There’s something in the 16th century air…
Put Michelle Gomez, Rufus Hound and Gemma Whelan together and you’ve got a recipe for one of the funniest Big Finish productions of recent time, courtesy of James Kettle. His script is a fine tribute to commedia del’arte, with the title giving away one of the key influences – although Kettle has strained the commedia through a Doctor Who prism, giving us unlikely soliloquies (I’m hard pressed to decide which of them works the best!) and a perfect storm of misunderstandings, misgenderings and Missy at her best.
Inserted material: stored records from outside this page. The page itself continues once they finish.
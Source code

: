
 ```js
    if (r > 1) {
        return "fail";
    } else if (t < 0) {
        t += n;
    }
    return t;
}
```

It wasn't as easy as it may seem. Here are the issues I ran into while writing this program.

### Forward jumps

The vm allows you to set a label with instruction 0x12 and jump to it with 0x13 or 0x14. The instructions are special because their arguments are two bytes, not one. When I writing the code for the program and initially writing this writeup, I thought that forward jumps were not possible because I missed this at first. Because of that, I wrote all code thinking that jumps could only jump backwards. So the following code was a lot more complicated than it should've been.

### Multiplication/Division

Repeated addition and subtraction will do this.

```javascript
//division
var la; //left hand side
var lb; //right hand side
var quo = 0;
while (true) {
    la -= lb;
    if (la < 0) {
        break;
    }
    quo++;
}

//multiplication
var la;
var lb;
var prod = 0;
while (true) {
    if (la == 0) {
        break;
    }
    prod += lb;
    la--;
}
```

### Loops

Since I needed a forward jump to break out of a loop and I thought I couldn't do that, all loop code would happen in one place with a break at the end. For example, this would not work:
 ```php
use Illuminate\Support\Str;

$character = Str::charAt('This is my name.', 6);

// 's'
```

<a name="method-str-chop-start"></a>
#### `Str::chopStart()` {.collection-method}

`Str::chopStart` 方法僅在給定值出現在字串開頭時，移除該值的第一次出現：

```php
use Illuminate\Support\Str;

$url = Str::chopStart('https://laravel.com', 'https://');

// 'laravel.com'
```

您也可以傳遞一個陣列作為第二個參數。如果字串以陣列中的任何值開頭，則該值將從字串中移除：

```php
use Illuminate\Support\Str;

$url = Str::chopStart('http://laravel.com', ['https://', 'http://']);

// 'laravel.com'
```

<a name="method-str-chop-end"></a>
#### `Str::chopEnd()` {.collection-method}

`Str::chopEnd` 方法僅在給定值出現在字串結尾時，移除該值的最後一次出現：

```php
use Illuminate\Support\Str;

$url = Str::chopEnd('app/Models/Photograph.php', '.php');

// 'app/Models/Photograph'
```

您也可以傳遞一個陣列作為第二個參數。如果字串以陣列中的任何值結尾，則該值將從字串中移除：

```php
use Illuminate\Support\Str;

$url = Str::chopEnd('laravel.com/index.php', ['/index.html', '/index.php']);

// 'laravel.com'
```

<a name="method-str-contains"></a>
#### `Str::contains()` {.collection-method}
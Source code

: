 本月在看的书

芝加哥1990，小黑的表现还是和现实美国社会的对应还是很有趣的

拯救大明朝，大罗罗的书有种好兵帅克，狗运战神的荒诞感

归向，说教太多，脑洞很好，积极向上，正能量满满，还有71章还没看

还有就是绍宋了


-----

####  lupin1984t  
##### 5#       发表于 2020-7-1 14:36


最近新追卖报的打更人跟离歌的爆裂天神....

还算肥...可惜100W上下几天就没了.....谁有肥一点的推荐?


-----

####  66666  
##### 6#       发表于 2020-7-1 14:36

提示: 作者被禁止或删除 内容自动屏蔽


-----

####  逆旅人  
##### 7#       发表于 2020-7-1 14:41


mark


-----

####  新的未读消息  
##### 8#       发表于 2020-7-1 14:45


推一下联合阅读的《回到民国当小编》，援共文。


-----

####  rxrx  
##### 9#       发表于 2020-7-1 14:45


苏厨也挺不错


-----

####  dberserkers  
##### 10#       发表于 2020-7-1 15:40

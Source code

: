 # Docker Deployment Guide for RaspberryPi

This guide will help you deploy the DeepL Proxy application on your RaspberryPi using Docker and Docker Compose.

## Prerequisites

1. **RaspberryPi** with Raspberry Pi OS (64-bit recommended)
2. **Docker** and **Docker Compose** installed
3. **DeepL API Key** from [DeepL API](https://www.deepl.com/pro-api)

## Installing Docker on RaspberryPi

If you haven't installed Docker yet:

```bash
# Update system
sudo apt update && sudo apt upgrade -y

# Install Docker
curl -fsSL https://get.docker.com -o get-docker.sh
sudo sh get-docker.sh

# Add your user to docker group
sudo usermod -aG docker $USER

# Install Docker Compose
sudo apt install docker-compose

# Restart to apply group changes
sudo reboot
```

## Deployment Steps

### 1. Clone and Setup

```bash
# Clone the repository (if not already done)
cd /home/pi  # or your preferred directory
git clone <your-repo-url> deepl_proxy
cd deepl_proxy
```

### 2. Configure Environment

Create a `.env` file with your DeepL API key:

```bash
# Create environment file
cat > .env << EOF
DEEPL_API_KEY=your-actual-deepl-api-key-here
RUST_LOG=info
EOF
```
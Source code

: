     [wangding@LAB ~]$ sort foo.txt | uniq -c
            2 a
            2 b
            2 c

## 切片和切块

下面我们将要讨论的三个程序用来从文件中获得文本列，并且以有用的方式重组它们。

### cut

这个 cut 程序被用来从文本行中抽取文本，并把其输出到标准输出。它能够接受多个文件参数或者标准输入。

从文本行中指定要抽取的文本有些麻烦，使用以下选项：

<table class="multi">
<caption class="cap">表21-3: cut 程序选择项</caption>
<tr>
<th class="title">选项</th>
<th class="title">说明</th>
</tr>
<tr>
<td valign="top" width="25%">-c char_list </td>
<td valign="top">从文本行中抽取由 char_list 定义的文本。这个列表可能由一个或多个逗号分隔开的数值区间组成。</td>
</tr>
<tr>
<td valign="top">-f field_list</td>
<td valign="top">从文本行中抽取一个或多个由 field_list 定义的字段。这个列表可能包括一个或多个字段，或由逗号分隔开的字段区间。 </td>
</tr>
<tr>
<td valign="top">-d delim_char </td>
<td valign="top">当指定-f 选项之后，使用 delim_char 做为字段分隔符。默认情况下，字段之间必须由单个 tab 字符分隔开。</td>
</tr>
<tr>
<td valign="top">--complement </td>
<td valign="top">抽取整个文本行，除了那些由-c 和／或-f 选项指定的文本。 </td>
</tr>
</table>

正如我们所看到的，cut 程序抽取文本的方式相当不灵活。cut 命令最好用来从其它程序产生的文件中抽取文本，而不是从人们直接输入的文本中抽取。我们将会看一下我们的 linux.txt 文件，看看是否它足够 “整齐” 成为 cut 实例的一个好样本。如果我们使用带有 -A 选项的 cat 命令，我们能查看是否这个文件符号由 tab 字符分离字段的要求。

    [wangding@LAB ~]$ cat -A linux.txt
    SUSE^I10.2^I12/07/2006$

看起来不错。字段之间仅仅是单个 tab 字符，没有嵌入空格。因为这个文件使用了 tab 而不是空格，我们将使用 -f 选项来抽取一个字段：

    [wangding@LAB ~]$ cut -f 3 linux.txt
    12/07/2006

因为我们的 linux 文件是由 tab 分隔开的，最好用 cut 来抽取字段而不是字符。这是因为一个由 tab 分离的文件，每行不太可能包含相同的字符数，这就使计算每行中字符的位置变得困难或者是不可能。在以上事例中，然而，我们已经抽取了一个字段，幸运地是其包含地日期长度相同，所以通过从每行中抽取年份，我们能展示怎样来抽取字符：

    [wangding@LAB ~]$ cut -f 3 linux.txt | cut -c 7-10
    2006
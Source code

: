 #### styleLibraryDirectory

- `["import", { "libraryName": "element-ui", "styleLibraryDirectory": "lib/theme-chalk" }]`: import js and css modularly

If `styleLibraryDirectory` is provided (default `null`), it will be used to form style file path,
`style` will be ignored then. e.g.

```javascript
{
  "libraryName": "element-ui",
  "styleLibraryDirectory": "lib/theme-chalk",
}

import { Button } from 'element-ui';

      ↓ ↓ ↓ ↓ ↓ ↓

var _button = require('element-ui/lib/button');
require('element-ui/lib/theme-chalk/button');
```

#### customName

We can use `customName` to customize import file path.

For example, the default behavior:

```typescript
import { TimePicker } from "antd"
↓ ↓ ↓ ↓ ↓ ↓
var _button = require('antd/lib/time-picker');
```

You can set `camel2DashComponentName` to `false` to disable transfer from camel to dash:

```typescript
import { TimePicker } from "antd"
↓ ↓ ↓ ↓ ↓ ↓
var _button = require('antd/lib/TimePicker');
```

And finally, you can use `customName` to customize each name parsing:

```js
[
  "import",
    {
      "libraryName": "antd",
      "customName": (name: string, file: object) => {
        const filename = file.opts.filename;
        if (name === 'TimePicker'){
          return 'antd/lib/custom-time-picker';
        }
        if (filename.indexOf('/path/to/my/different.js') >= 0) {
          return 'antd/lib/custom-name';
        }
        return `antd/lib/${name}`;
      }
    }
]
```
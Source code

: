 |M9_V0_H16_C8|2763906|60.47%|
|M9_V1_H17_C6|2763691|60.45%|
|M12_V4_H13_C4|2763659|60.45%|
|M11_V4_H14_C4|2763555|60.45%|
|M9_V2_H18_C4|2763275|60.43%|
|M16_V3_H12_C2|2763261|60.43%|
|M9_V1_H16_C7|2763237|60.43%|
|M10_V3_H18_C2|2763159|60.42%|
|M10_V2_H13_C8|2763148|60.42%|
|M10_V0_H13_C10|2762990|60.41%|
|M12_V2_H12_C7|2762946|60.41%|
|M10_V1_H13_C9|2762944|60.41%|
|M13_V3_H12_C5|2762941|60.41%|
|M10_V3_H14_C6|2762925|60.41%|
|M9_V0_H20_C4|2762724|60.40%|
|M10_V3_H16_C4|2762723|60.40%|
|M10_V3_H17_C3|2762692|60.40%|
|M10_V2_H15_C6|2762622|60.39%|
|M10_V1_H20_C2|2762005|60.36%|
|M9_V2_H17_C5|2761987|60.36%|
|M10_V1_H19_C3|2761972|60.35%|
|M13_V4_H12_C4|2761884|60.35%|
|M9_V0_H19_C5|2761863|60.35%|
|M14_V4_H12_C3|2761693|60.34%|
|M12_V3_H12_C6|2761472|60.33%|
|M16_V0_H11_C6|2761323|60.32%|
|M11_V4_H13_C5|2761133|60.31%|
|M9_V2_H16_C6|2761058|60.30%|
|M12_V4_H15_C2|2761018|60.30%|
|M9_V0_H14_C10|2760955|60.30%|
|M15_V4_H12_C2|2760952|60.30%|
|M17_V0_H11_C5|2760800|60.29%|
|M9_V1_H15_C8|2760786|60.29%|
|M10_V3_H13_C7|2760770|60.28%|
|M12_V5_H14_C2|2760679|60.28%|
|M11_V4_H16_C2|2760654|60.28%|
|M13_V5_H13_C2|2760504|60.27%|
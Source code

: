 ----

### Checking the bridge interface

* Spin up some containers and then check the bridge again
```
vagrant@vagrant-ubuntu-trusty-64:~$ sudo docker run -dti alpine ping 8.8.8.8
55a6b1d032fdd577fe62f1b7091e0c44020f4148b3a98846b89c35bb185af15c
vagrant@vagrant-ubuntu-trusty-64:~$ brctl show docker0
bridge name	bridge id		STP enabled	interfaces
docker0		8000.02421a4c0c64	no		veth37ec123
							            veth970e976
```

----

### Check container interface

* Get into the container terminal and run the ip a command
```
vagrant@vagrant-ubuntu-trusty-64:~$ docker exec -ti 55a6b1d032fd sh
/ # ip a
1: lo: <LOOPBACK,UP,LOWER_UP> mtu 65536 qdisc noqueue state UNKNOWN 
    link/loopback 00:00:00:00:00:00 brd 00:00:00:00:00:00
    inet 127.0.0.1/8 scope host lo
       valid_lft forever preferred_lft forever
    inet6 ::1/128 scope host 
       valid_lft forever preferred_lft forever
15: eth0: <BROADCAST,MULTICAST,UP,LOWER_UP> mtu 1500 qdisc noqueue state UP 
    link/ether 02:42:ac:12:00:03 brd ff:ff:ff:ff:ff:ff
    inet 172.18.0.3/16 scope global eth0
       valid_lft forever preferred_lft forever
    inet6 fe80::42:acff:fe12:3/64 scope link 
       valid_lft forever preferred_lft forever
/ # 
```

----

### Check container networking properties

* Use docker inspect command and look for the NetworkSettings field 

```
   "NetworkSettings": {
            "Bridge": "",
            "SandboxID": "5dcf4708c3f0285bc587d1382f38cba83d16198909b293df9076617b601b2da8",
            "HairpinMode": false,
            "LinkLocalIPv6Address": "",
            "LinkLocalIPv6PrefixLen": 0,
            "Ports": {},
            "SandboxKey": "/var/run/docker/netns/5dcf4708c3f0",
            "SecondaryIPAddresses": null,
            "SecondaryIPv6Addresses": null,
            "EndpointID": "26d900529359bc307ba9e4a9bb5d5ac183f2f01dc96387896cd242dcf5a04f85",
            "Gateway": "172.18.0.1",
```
Ken Bentley directs with the deftness of touch that the script demands, and Joe Kraemer’s score and sound design maintain the slightly unworldly feel of the whole thing, with James Smillie’s Alfredo amalgamating his family history with a certain transatlantic air. (For those with the same sort of obscure knowledge of TV history, he reminds me of Maurice Denham in Return of the Saint’s The Village That Sold Its Soul.)
Hound and Whelan work brilliantly together and I’m really hoping that Graeme Garden can somehow be thrown into the mix at some point down the line. That’s not to detract from Gomez’s Missy (who even has a line about supporting characters getting too much attention), who’s very much at home with scheming and plotting of the most dastardly nature. It all makes for a fine conclusion to this set.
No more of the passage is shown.